Many other parents like Rahman were taught an important lesson on hygiene from their children, who acted as child agents to bring a change in the hygiene practice of their family and locality.
Children are able to bring about a change in the sanitation practice of their community through their involvement in the Student  Brigade programme initiated in Classes three to five  of each primary school in 19 districts under SHEWA-B project implemented by Department of Public Health with the support of UNICEF..
Through practical knowledge of cleanliness, children are taught about the importance of hygiene and encouraged to disseminate this knowledge amongst their friends, family members and locality.
Children are responsible for cleaning their schools, classrooms, school toilets, tube well platforms and ensuring that everything is kept spic and span.
They also ensure that hygiene is maintained in school as they are responsible for keeping the water storage clean and covered and making sure that there is soap inside the washroom for washing hands after use.

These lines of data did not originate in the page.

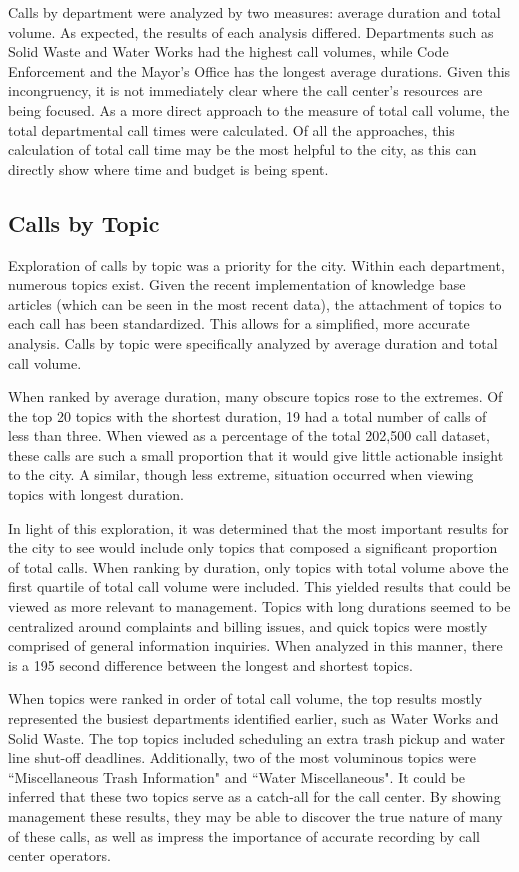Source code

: \documentclass{article}
\begin{document}
Calls by department were analyzed by two measures:  average duration and total volume.  As expected, the results of each analysis differed.  Departments such as Solid Waste and Water Works had the highest call volumes, while Code Enforcement and the Mayor's Office has the longest average durations.  Given this incongruency, it is not immediately clear where the call center's resources are being focused.  As a more direct approach to the measure of total call volume, the total departmental call times were calculated.  Of all the approaches, this calculation of total call time may be the most helpful to the city, as this can directly show where time and budget is being spent.


	\subsection{Calls by Topic}

Exploration of calls by topic was a priority for the city.  Within each department, numerous topics exist.  Given the recent implementation of knowledge base articles (which can be seen in the most recent data), the attachment of topics to each call has been standardized.  This allows for a simplified, more accurate analysis.  Calls by topic were specifically analyzed by average duration and total call volume.
\par
When ranked by average duration, many obscure topics rose to the extremes.  Of the top 20 topics with the shortest duration, 19 had a total number of calls of less than three.  When viewed as a percentage of the total 202,500 call dataset, these calls are such a small proportion that it would give little actionable insight to the city.  A similar, though less extreme, situation occurred when viewing topics with longest duration.
\par
In light of this exploration, it was determined that the most important results for the city to see would include only topics that composed a significant proportion of total calls.  When ranking by duration, only topics with total volume above the first quartile of total call volume were included.  This yielded results that could be viewed as more relevant to management.  Topics with long durations seemed to be centralized around complaints and billing issues, and quick topics were mostly comprised of general information inquiries.  When analyzed in this manner, there is a 195 second difference between the longest and shortest topics.
\par
When topics were ranked in order of total call volume, the top results mostly represented the busiest departments identified earlier, such as Water Works and Solid Waste. The top topics included scheduling an extra trash pickup and water line shut-off deadlines.  Additionally, two of the most voluminous topics were ``Miscellaneous Trash Information" and ``Water Miscellaneous".  It could be inferred that these two topics serve as a catch-all for the call center.  By showing management these results, they may be able to discover the true nature of many of these calls, as well as impress the importance of accurate recording by call center operators.
\end{document}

All the brigades interact with their individual community members after school regularly so that their communities are benefited with their knowledge.
Interestingly, brigades change their duties every four months and each student gets the opportunity to be involved in cleaning, health activities and education by rotation.
Till now, around  8000 schools have introduced  student brigades in different parts of the country
A mother of a student brigade member of Kazipur under Sirajganj district stated that her son explained to her about the dangers of open toilets.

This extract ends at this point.